No Paraná, a Campanha Plante Seu Futuro reduziu a aplicação de agrotóxicos pela metade em 152 propriedades de soja. A campanha, organizada pela Secretaria da Agricultura do Paraná, Embrapa Soja, Emater/PR e outras instituições, teve como foco a divulgação de informações e capacitação de produtores sobre temas como o monitoramento da lavoura e uso racional de insumos, buscando aplicar os agroquímicos somente na hora mais apropriada do cultivo, reduzindo o uso de agrotóxicos sem prejudicar a produção.

Eficiência
Com as mudanças climáticas e a escassez de recursos naturais, é preciso aproveitar ao máximo cada produto. Frutas como o côco verde e o caju eram pouco exploradas no passado. A casca do côco, que representa 85% de seu peso, era descartada e gerava problemas ambientais.

Do caju, o que interessava era a castanha. A parte comestível raramente chegava aos mercados, pois é bastante perecível. Hoje, a casca do côco serve para fazer vasos, tapetes e até acessórios automotivos. E o caju, com tecnologias de pós-colheita e embalagens mais resistentes, se tornou fruto de mesa em mercados distantes das plantações.

Essas duas mudanças ocorreram, em grande medida, graças a pesquisas da Embrapa Agroindústria Tropical, de Fortaleza-CE. “A maioria das cadeias produtivas de alimentos pode ser explorada com maior eficiência. A agroindústria constitui uma grande alternativa para a pequena e média produção local. Agroindústrias que processam matérias primas para fornecer às grandes empresas ou pequenos empreendimentos que cativam consumidores locais são exemplos”, afirma Lucas Leite, chefe-geral da Embrapa Agroindústria Tropical. 

Outras áreas com boas oportunidades são a de alimentos funcionais, cosméticos, corantes naturais e de medicamentos com princípios ativos naturais, cita Lucas Leite.

Em Curitiba-PR, cidade com 1,7 milhão de habitantes, um projeto encontrou uma forma de incentivar a produção local e aproveitar os produtos excedentes das safras da região Metropolitana. É o Câmbio Verde, que troca verduras e frutas por produtos recicláveis, como óleo de cozinha (vegetal ou animal). A cada quatro quilos de recicláveis, um quilo de alimento é dado.

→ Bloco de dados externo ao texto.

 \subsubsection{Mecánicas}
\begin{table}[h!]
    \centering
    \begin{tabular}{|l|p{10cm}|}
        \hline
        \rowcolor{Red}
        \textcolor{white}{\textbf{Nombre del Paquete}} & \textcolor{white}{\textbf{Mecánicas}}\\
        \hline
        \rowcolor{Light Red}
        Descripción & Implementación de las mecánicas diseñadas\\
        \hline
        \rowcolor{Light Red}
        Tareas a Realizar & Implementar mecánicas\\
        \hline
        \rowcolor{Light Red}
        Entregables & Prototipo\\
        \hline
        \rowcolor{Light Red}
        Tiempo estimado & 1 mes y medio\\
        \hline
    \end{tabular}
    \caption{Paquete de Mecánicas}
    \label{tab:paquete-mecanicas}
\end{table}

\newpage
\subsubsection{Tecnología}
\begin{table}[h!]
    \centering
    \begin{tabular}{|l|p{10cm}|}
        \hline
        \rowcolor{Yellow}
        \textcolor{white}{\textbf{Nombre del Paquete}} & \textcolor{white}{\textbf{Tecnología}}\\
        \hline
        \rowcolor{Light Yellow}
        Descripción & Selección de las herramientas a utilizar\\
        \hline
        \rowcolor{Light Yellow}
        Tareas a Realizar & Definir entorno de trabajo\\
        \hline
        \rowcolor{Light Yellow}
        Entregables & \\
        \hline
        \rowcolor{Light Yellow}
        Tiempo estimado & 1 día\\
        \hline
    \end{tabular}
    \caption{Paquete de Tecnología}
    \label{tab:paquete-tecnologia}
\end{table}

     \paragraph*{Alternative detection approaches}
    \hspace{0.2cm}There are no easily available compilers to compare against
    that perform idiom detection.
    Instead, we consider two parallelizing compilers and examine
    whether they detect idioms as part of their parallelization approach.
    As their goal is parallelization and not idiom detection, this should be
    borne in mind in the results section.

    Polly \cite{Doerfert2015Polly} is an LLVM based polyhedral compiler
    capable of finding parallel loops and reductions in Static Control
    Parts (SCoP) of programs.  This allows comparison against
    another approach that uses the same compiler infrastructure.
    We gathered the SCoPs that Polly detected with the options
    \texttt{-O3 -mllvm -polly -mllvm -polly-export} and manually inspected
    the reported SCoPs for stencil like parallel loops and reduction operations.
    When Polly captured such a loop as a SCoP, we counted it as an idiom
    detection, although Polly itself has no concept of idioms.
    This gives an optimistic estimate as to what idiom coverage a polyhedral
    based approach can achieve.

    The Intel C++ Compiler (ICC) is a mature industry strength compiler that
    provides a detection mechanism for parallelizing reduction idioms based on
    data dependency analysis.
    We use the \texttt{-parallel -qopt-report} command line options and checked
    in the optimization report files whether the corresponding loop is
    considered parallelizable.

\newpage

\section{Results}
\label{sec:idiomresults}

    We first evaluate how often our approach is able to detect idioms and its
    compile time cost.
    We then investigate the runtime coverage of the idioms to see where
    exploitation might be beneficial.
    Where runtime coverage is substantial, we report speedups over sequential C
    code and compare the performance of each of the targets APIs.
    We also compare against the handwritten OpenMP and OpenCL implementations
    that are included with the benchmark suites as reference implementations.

Dois litros de óleo também equivalem a 1 kg de alimento. No ano de 2013, foram recolhidas 3.109 toneladas de recicláveis com o programa, informa a secretaria do meio ambiente de Curitiba.

O Programa Câmbio Verde está em 100 pontos da capital paranaense. As trocas são quinzenais e os recursos para a compra dos alimentos vêm da secretaria, que os adquire de pequenos e médios produtores da Região Metropolitana da cidade.